Sur les leviers qui s’offrent à vous, nous en retiendrons deux qui sont plus particulièrement pertinents en la période. D’abord, par des recrutements qui s’avèrent nécessaires dans nombre de services, et pas moins dans ceux qui devaient voir la plateformisation, le Nouveau réseau de proximité (NRP) ou la fausse dé-métropolisation les soutenir. Il faut que ceux qui conduisent aux destinées de la DGFiP se désintoxiquent du dogme de la suppression d’emplois aux Finances publiques. Car 200 suppressions sont déjà actées et ce sont bien des suppressions. La communication tend à faire prendre les vessies pour des lanternes : une décélération n’est pas une situation figée ni une amélioration.

Il en est de même dans la sphère du contrôle fiscal (CF) qui ne verra pas de recrutements intervenir dans les années à venir, contrairement à ce que les médias ont hâtivement rapporté. Pour utile que soit le renforcement envisagé, il inquiète quant à la formation des agents concernés, mais aussi sur les transferts eux-mêmes qui auront forcément un impact sur les services de gestion. L’attrition régulière des services n’est pas sans conséquences sur le CF quand la fiabilisation des données et leurs mises à jour sont touchées. Nous profitons de ce détour par le CF, pour vous demander ce qu’il en est du renseignement fiscal qui ne semble pas ressortir dans la loi de Finances 2024 et de l’évaluation de la fraude fiscale pour laquelle on entend toujours participer comme organisations syndicales qualifiées, comme l’engagement avait été pris ! Notre délégation s’inquiète par ailleurs de l’évolution de l’organisation du CF dans certaines directions comme le Rhône qui n’ont pas été concerté avec les personnels.

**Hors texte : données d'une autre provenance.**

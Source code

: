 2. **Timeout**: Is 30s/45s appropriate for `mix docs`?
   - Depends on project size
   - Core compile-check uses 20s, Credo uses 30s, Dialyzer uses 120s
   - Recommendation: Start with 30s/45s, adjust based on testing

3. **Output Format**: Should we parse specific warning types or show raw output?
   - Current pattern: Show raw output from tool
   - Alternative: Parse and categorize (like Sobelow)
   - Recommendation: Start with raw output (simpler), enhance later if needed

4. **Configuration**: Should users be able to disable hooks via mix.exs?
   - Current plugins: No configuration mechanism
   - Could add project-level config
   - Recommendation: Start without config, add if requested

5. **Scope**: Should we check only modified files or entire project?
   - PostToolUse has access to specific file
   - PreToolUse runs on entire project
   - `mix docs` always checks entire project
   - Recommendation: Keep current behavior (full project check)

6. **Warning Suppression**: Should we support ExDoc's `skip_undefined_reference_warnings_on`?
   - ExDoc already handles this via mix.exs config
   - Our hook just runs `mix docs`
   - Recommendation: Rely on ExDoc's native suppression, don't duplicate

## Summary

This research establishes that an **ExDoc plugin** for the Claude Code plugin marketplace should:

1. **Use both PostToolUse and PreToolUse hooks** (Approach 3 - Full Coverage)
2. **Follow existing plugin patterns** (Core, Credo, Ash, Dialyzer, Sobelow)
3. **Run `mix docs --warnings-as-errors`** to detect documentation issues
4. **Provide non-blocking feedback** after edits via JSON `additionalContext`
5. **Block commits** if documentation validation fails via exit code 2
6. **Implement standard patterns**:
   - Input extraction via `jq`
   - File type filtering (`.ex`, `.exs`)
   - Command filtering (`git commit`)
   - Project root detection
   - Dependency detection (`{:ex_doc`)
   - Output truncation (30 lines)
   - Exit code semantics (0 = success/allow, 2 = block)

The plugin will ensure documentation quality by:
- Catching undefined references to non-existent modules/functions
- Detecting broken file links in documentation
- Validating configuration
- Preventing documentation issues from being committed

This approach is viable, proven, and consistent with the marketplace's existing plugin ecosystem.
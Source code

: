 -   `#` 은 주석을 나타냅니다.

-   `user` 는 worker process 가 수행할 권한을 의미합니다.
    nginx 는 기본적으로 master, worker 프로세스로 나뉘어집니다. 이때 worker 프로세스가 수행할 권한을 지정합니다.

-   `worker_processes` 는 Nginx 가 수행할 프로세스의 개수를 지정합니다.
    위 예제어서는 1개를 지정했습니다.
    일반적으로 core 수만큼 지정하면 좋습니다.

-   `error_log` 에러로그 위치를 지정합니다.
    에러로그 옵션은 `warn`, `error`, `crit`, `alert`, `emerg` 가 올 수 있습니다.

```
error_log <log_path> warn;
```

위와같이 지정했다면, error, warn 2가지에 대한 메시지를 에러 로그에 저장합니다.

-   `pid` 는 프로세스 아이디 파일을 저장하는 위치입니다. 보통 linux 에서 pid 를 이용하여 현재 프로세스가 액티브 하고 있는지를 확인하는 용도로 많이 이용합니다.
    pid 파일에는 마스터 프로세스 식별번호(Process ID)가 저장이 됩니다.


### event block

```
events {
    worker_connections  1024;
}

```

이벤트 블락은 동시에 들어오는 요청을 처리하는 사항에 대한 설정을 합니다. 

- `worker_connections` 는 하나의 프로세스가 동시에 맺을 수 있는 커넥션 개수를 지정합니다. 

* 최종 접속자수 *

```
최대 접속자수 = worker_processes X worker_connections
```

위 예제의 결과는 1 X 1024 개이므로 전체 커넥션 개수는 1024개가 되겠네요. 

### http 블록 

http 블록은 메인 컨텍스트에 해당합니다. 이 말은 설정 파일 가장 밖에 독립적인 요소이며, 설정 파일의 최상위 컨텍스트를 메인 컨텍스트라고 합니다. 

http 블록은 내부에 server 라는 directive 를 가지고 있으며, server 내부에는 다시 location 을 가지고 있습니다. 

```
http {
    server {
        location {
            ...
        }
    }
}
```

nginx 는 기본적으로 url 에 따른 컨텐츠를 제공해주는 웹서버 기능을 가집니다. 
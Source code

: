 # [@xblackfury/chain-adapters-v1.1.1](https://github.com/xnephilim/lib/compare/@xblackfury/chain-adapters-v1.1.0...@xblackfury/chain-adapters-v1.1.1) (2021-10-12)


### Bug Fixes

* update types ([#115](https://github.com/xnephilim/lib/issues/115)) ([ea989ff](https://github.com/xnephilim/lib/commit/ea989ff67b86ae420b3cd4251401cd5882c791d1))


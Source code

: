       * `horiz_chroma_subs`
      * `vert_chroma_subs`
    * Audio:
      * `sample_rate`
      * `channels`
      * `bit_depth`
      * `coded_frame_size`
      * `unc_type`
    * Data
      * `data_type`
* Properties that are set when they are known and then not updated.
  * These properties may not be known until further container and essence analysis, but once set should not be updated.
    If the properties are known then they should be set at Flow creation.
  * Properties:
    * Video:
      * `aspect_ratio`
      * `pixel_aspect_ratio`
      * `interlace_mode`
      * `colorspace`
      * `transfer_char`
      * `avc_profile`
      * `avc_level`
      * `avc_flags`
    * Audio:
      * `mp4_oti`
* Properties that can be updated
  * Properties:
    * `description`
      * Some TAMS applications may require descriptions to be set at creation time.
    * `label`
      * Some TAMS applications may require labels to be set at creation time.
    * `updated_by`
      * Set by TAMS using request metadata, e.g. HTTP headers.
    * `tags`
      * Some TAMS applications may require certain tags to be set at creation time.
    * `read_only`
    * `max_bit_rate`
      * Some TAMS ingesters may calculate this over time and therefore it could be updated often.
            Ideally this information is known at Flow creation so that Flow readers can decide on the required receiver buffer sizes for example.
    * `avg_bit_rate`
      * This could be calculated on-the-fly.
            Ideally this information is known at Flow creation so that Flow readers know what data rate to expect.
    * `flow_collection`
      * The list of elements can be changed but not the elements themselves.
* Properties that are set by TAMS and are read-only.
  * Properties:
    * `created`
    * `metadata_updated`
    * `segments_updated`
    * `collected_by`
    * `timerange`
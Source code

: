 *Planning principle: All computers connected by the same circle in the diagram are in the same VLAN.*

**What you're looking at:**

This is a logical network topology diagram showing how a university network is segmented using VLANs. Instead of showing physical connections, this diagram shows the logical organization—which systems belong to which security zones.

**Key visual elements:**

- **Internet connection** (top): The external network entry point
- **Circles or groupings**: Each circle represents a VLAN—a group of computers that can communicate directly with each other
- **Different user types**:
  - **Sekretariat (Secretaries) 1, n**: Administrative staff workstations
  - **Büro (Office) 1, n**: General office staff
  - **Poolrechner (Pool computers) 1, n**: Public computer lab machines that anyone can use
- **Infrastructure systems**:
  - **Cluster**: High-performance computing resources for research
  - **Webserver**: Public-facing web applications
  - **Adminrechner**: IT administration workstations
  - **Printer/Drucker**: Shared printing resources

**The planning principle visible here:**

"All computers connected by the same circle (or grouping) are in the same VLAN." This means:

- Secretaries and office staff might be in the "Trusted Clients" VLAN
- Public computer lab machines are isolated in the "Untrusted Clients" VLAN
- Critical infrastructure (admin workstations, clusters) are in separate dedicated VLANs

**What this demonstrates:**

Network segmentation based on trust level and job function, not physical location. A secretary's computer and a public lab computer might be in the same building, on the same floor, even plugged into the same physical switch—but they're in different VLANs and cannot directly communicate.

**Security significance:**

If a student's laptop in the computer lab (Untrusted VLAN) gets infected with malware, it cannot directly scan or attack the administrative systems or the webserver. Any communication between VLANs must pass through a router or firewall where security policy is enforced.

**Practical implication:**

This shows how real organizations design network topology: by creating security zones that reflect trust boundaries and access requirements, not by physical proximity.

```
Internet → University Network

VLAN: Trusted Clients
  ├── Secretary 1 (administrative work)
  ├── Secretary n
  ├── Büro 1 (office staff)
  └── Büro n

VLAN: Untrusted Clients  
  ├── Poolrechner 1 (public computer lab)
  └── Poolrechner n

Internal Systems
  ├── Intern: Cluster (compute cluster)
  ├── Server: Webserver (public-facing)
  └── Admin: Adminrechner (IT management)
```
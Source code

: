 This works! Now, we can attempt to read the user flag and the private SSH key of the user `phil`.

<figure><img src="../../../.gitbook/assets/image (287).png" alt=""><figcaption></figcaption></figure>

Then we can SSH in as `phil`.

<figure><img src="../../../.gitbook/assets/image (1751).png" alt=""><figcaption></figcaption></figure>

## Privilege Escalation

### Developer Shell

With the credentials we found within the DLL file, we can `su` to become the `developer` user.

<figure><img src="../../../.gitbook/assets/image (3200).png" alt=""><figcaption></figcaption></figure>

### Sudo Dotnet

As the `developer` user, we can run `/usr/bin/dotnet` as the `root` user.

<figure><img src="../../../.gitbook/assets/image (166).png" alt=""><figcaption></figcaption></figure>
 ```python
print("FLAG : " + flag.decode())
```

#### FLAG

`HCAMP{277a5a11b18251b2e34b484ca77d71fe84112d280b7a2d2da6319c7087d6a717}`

Mais revenons au plus immédiat des leviers et qui est celui qui nous occupe en ce moment à Bercy. Il s’agit d’offrir une amélioration de la situation indemnitaire de tous les agents de la DGFiP. Tous, parce qu’ils ont participé, chaque année, aux efforts et aux évolutions de notre Maison et ont supporté, à différents degrés, les restructurations, les suppressions d’emploi, les évolutions juridiques et autres. Ces derniers temps, tous les agents payent d’une façon ou d’une autre les conséquences de réformes de moins en moins absorbables. Tous subissent le désarroi d’une informatique qui bégaye et qui impacte la vie des agents …et celle des contribuables. GMBI a porté au pinacle médiatique nos difficultés, malheureusement, ce ne sont pas les seules …et d’autres couvent.

L’ampleur de l’exaspération et de la résignation sont un fait. La récurrence des changements sans pouvoir en comprendre le sens puisqu’on détricote régulièrement le modèle qui avait prévalu à la réforme précédente, amènent à l’épuisement ou au risque de désengagement professionnel d’une partie de nos collègues.

Alors que le pouvoir d’achat des fonctionnaires – et pas moins ceux de la DGFiP – n’a cessé d’être rogné, il est indispensable que des mesures financières pérennes sanctionnent le très haut niveau d’investissement professionnel – relevé de toute part –, la capacité d’adaptation et la technicité des personnels de la DGFiP. Notre attractivité qui a pâli depuis des années, contrairement aux certitudes des décideurs, en tirera bénéfice. Tout plaide donc pour des mesures indemnitaires globales. Il vous appartient de les défendre auprès de l’exécutif et des parlementaires. Contrairement à d’autres ministères (Santé, Intérieur ou Education nationale), ce discours favorable aux agents de la DGFiP n’est pas porté.

Pour l’avenir, la CFDT-CFTC Finances publiques défend évidemment que, comme employeur, vous gommiez les situations inéquitables que les évolutions successives à la DGFiP ont créées, renforcées ou oubliées : évaluateurs du domaine, chefs de brigade, OFJ, agents des pôles nationaux, et tant d’autres. Ces scories-là doivent être réglées comme mesures de justice et d’équité que l’Etat employeur doit à ses agents. Il ne s’agit pas, naturellement, de la large et pérenne mesure indemnitaire que l’alliance CFDT-CFTC Finances publiques et l’intersyndicale DGFiP appellent de ses vœux depuis 2021.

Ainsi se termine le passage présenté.